Breadth-first search upstream от проблемного сервиса
Проверяем: какой предок аномален в момент начала инцидента?
"""
ancestors = nx.ancestors(self.graph, affected_service)
anomalous_ancestors = []
for ancestor in ancestors:
if self.had_anomaly(ancestor, anomaly_timestamp - timedelta(minutes=5),
anomaly_timestamp):
anomalous_ancestors.append(ancestor)
# Ближайший аномальный предок = вероятная первопричина
return self.find_nearest_anomaly(affected_service, anomalous_ancestors)
LLM Assistant for RCA: The Correlation Engine finds statistical relationships, but they need to be explained to an engineer.

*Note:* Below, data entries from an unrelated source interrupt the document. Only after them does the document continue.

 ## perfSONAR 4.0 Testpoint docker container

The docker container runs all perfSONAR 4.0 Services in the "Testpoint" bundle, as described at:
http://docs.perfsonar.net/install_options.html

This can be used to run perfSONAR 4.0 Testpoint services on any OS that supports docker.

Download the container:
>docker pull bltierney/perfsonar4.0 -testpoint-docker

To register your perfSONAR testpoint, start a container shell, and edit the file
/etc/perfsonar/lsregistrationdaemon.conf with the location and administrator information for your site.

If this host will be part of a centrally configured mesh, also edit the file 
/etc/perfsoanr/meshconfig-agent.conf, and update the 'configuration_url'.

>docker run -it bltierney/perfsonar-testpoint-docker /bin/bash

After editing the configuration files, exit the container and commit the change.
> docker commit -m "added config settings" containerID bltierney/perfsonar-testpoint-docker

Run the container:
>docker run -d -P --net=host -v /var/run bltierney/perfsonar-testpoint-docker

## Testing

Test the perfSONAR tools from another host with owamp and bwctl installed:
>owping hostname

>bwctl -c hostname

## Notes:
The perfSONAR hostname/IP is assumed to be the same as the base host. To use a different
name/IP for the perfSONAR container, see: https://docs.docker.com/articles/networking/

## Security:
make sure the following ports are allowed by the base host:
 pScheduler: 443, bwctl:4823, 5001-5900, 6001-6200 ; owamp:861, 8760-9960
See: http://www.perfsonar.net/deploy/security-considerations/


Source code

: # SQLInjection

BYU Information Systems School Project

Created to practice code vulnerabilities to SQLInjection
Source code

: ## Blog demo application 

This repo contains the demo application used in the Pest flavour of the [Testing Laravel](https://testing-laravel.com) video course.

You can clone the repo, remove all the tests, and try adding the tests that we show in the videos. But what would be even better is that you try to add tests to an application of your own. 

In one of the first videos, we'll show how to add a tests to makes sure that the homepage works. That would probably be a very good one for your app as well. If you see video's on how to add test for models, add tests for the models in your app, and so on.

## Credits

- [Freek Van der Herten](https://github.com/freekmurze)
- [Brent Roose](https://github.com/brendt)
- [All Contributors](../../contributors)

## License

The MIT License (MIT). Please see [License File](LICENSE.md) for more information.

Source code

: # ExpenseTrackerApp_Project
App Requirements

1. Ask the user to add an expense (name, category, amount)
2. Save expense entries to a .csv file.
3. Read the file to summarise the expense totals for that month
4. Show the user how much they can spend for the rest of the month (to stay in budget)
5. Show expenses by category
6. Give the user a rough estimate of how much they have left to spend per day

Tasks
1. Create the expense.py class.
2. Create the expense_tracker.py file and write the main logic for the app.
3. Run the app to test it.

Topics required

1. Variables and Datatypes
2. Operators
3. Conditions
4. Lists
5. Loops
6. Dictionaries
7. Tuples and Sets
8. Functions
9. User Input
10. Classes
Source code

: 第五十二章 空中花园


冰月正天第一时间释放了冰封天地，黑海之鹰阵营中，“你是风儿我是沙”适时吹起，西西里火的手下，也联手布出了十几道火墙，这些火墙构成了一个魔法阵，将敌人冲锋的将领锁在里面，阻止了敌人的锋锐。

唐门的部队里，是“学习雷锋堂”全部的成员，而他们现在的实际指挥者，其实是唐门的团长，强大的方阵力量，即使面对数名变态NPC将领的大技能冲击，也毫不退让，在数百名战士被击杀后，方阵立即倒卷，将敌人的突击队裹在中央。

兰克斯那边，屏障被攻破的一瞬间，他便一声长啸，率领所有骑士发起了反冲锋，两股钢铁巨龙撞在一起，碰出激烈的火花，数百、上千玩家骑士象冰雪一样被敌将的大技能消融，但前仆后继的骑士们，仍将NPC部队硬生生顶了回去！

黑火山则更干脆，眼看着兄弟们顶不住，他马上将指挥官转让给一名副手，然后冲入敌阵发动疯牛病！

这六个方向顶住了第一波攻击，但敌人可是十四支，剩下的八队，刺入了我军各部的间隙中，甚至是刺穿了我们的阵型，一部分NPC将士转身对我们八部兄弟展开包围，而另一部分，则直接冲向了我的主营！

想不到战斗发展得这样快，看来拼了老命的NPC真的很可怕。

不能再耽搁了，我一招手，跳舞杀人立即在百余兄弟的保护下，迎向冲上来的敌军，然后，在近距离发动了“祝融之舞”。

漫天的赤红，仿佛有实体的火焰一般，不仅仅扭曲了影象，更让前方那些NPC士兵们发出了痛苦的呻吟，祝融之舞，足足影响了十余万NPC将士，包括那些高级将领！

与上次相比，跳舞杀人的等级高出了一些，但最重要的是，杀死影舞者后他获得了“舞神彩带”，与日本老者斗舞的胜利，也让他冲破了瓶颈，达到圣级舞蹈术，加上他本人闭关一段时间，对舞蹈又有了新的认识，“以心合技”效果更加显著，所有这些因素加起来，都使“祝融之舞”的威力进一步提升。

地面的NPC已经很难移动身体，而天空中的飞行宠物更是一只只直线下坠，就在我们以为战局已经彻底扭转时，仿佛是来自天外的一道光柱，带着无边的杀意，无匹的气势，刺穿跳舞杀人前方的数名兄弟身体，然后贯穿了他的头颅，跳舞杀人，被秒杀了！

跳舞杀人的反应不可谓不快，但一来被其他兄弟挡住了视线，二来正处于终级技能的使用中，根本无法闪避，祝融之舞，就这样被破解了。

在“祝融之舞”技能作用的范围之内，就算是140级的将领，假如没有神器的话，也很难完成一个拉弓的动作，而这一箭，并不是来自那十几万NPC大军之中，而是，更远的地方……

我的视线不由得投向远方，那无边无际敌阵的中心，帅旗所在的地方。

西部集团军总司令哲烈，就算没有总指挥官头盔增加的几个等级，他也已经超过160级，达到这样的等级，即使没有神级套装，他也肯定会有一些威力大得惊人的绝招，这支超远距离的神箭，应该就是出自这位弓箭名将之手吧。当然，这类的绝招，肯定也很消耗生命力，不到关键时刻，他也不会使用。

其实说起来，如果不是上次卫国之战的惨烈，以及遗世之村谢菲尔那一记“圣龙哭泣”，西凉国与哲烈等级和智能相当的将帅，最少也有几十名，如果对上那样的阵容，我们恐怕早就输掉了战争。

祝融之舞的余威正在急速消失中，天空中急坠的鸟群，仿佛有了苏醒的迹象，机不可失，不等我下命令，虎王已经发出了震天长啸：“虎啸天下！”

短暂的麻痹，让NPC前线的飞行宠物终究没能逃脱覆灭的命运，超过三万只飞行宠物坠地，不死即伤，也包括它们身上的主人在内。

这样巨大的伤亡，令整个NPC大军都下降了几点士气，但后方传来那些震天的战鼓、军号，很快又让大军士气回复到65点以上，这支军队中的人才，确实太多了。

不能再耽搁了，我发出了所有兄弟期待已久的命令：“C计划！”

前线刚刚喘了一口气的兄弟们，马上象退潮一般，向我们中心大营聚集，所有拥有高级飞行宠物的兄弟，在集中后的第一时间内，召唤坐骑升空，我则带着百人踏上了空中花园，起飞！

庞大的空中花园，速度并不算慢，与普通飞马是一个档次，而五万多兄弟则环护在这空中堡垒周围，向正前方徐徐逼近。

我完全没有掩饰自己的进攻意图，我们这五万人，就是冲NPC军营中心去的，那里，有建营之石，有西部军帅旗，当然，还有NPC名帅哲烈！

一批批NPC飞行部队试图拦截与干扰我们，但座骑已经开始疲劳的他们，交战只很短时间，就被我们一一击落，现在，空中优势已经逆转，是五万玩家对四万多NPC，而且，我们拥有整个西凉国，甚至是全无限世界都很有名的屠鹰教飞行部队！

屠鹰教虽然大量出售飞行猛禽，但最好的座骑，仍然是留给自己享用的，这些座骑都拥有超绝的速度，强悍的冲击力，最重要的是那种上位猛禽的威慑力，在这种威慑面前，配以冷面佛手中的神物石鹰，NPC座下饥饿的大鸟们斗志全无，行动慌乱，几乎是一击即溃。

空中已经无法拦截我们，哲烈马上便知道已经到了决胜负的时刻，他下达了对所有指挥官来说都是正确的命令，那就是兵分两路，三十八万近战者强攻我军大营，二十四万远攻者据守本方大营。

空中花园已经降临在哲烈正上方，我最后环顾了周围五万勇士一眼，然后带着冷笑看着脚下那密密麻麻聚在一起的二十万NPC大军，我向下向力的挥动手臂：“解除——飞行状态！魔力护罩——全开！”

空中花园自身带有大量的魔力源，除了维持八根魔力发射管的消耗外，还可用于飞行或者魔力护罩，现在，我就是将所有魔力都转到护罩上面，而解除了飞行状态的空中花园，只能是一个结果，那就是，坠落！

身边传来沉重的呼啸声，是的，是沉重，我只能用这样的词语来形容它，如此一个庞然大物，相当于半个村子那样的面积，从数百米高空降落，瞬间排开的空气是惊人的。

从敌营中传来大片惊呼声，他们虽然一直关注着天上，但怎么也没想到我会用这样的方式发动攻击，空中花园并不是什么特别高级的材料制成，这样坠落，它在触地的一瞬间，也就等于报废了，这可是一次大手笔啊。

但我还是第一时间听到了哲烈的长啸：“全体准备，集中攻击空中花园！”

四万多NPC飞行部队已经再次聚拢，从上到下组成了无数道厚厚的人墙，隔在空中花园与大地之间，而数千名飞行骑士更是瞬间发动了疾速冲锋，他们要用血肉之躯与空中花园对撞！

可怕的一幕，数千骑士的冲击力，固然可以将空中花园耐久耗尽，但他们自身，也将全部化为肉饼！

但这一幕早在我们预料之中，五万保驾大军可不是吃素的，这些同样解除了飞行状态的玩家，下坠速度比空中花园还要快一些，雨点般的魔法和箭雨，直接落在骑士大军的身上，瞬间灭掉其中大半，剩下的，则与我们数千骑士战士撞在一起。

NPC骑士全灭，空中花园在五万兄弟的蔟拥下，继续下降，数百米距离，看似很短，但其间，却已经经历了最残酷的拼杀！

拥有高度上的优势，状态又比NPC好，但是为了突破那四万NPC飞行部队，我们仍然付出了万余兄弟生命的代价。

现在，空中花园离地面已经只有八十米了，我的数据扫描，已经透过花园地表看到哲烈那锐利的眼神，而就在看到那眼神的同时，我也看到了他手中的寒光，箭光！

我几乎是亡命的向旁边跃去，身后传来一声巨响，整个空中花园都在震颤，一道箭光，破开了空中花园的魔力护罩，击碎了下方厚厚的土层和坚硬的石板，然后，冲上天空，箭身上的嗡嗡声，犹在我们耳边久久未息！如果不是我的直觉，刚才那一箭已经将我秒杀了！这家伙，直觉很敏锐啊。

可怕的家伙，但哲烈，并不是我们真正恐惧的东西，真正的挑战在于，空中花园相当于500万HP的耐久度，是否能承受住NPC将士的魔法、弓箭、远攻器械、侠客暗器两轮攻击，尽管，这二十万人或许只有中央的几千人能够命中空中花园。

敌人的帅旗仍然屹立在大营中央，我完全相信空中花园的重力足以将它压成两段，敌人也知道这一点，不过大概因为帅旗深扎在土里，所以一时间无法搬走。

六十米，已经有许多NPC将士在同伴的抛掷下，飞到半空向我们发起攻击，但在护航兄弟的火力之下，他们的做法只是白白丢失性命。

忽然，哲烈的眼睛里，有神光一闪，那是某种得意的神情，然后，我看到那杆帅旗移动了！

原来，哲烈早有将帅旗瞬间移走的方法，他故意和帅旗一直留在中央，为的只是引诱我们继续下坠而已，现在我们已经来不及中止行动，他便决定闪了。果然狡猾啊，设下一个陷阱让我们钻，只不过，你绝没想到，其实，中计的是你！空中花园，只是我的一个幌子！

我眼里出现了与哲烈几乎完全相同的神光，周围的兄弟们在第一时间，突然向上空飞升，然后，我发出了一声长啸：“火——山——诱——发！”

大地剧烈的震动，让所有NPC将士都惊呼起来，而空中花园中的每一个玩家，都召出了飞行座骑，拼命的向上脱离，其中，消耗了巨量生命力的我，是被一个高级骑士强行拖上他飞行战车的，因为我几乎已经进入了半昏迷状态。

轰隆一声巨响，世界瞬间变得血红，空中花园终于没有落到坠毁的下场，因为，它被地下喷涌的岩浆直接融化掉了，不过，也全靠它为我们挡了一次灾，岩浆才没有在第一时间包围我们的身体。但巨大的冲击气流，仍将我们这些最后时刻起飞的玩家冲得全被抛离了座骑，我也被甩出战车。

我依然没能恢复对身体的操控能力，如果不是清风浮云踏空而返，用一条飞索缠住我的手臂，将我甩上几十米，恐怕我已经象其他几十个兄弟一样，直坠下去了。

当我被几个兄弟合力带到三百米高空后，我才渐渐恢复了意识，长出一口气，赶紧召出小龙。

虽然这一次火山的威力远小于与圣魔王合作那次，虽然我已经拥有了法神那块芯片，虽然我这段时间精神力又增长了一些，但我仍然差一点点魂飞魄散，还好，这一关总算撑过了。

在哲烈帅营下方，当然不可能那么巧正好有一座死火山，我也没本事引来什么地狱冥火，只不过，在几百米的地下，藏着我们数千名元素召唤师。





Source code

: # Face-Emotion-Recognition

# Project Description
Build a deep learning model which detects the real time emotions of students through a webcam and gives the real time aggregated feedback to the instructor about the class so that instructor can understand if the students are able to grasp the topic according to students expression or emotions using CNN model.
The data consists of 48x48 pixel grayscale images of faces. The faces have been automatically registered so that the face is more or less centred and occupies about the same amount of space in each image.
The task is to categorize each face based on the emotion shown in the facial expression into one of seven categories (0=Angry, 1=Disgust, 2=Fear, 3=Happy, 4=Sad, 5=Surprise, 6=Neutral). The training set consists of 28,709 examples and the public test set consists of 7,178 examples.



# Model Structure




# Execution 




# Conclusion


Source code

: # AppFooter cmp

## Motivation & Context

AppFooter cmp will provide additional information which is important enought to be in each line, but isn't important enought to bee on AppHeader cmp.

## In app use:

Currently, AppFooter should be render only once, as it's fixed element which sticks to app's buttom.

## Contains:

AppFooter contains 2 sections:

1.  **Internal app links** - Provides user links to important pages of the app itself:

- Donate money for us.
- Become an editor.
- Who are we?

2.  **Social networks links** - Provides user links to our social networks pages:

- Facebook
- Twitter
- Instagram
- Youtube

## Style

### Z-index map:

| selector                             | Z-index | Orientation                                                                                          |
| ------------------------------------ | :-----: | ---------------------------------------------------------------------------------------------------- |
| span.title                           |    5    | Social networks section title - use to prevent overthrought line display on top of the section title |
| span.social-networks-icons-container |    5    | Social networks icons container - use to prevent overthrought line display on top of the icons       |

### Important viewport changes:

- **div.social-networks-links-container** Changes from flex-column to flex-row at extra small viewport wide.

LLM (GPT-4 / Claude) generates human-readable summaries based on:
- Time sequence of anomalies
- Change log (deployments, configs) for the last 24 hours
- Similar incidents from the runbook database
Automatic response
Playbook Engine:
class AutoRemediationEngine:
def __init__(self):
self.playbooks = self.load_playbooks()
self.execution_limits = {
'max_restarts_per_hour': 3,
'max_scale_factor': 5,
'requires_approval': ['database_migration', 'security_patch']
}
def execute(self, incident, root_cause):
playbook = self.match_playbook(incident.type, root_cause)
if playbook is None:
self.escalate_to_human(incident, 'no_playbook')
return
if playbook.requires_approval:
self.request_approval(playbook, incident)
return
if self.safety_check(playbook, incident):
result = self.run_playbook(playbook, incident)
self.audit_log(incident, playbook, result)
if not result.success:
self.escalate_to_human(incident, 'remediation_failed')
playbook_examples = {
'high_memory_usage': [
'identify_memory_leak_process',
'restart_service_if_threshold_exceeded',
'scale_up_if_traffic_spike'
],
'database_connection_exhaustion': [
'check_connection_pool_config',
'restart_idle_connections',
'scale_read_replicas'
],
'high_error_rate_5xx': [
'check_recent_deployments',
'rollback_if_post_deploy',
'scale_up_if_overload'
]
}
Kubernetes Auto-Remediation:
from kubernetes import client, config
def k8s_remediation(namespace, deployment, action):
config.load_incluster_config()
apps_v1 = client.AppsV1Api()
if action == 'restart_pod':
# Удаление pod → автоматический рестарт ReplicaSet
core_v1 = client.CoreV1Api()
pods = core_v1.list_namespaced_pod(namespace, label_selector=f'app={deployment}')
for pod in pods.items:
if pod.status.phase in ['Running', 'CrashLoopBackOff']:
core_v1.delete_namespaced_pod(pod.metadata.name, namespace)
elif action == 'scale_up':
current = apps_v1.read_namespaced_deployment(deployment, namespace)
new_replicas = min(current.spec.replicas * 2, MAX_REPLICAS)
apps_v1.patch_namespaced_deployment_scale(
deployment, namespace, {'spec': {'replicas': new_replicas}}
)
Correlation and noise reduction
Alert Grouping:
from sklearn.cluster import DBSCAN
def cluster_related_alerts(alerts, correlation_window_minutes=15):
"""
Один инцидент часто генерирует десятки алертов
DBSCAN кластеризует связанные алерты → один инцидент
"""
features = np.column_stack([
alerts['timestamp'].astype(int) / 1e9, # временная близость
alerts['service_id_encoded'], # один сервис
alerts['severity_encoded'] # схожая серьёзность
])
clusters = DBSCAN(eps=300, min_samples=2).fit_predict(features)
alerts['incident_id'] = clusters
return alerts.groupby('incident_id').agg({
'alert_id': list,
'severity': 'max',
'service_id': 'first',
'timestamp': 'min'
})
Suppression Rules: Known maintenance windows, scheduled deployments → suppression of false positives with automatic resume upon completion.
Integration with operational tools
Stack:
- Observability: Prometheus, Grafana, OpenTelemetry, Jaeger
- ITSM: ServiceNow, Jira Service Desk — automatic creation of incidents
- ChatOps: Slack, Teams — notifications + approval workflow
- Runbooks: Confluence / Notion — knowledge base for LLM context
On-Call integration: PagerDuty, OpsGenie: Automatic severity reduction if auto-remediation is successful → on-call doesn't wake up an engineer at 3 AM to restart one pod.
Timeframe: Collector metrics + basic anomaly detection + Slack/PagerDuty alerts — 4-5 weeks. RCA graph, auto-remediation playbooks, LLM incident summary, alert clustering — 4-5 months. A full autonomous system with Kubernetes remediation, approval workflow, and audit trail — 6-8 months.